• **TASK ITEM**
Would you please return the line containing "to use React" and all the lines after it through the end of the records below, unchanged and on their own?

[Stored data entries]

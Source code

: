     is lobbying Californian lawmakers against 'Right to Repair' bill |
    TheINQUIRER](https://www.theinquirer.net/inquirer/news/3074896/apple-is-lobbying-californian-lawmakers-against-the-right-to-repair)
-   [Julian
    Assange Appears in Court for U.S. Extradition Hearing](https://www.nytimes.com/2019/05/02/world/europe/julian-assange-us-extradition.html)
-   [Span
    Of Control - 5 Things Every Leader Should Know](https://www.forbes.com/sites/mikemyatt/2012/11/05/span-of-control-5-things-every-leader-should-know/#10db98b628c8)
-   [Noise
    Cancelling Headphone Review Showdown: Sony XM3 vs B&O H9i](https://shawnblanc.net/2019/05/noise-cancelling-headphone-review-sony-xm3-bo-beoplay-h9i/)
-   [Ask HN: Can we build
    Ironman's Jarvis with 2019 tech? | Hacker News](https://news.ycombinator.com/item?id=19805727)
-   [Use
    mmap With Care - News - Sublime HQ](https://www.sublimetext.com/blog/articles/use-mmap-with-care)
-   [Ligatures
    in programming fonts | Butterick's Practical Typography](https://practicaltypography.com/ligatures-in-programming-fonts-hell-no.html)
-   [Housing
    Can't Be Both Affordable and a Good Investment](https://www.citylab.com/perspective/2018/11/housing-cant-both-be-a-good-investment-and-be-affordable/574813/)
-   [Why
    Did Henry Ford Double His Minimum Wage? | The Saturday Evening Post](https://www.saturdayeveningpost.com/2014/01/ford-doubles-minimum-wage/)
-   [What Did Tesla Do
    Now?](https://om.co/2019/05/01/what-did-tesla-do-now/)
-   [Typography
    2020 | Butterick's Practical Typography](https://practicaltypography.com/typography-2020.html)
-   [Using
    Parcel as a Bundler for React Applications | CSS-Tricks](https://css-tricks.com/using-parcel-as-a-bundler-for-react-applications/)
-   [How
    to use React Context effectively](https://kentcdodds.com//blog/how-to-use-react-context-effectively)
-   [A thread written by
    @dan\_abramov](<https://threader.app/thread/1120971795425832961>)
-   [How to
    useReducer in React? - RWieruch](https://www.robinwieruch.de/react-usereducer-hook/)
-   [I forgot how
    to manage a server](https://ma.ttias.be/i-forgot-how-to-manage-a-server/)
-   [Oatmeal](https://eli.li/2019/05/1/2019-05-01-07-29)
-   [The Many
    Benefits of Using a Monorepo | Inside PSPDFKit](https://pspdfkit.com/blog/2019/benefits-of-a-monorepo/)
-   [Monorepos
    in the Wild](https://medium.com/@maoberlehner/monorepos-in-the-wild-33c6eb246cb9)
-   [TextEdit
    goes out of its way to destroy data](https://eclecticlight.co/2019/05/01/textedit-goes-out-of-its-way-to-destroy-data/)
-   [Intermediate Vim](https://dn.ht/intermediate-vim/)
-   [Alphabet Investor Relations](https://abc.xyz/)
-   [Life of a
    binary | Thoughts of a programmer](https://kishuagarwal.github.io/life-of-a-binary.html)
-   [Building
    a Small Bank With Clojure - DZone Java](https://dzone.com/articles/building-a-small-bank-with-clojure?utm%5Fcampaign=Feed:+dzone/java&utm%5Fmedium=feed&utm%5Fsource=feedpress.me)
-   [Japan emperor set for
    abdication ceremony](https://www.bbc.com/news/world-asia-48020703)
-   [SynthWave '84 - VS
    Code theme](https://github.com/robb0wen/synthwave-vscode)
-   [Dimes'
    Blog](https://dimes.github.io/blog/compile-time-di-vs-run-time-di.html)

• **WRITTEN ANSWER**
    to use React Context effectively](https://kentcdodds.com//blog/how-to-use-react-context-effectively)
-   [A thread written by
    @dan\_abramov](<https://threader.app/thread/1120971795425832961>)
-   [How to
    useReducer in React? - RWieruch](https://www.robinwieruch.de/react-usereducer-hook/)
-   [I forgot how
    to manage a server](https://ma.ttias.be/i-forgot-how-to-manage-a-server/)
-   [Oatmeal](https://eli.li/2019/05/1/2019-05-01-07-29)
-   [The Many
    Benefits of Using a Monorepo | Inside PSPDFKit](https://pspdfkit.com/blog/2019/benefits-of-a-monorepo/)
-   [Monorepos
    in the Wild](https://medium.com/@maoberlehner/monorepos-in-the-wild-33c6eb246cb9)
-   [TextEdit
    goes out of its way to destroy data](https://eclecticlight.co/2019/05/01/textedit-goes-out-of-its-way-to-destroy-data/)
-   [Intermediate Vim](https://dn.ht/intermediate-vim/)
-   [Alphabet Investor Relations](https://abc.xyz/)
-   [Life of a
    binary | Thoughts of a programmer](https://kishuagarwal.github.io/life-of-a-binary.html)
-   [Building
    a Small Bank With Clojure - DZone Java](https://dzone.com/articles/building-a-small-bank-with-clojure?utm%5Fcampaign=Feed:+dzone/java&utm%5Fmedium=feed&utm%5Fsource=feedpress.me)
-   [Japan emperor set for
    abdication ceremony](https://www.bbc.com/news/world-asia-48020703)
-   [SynthWave '84 - VS
    Code theme](https://github.com/robb0wen/synthwave-vscode)
-   [Dimes'
    Blog](https://dimes.github.io/blog/compile-time-di-vs-run-time-di.html)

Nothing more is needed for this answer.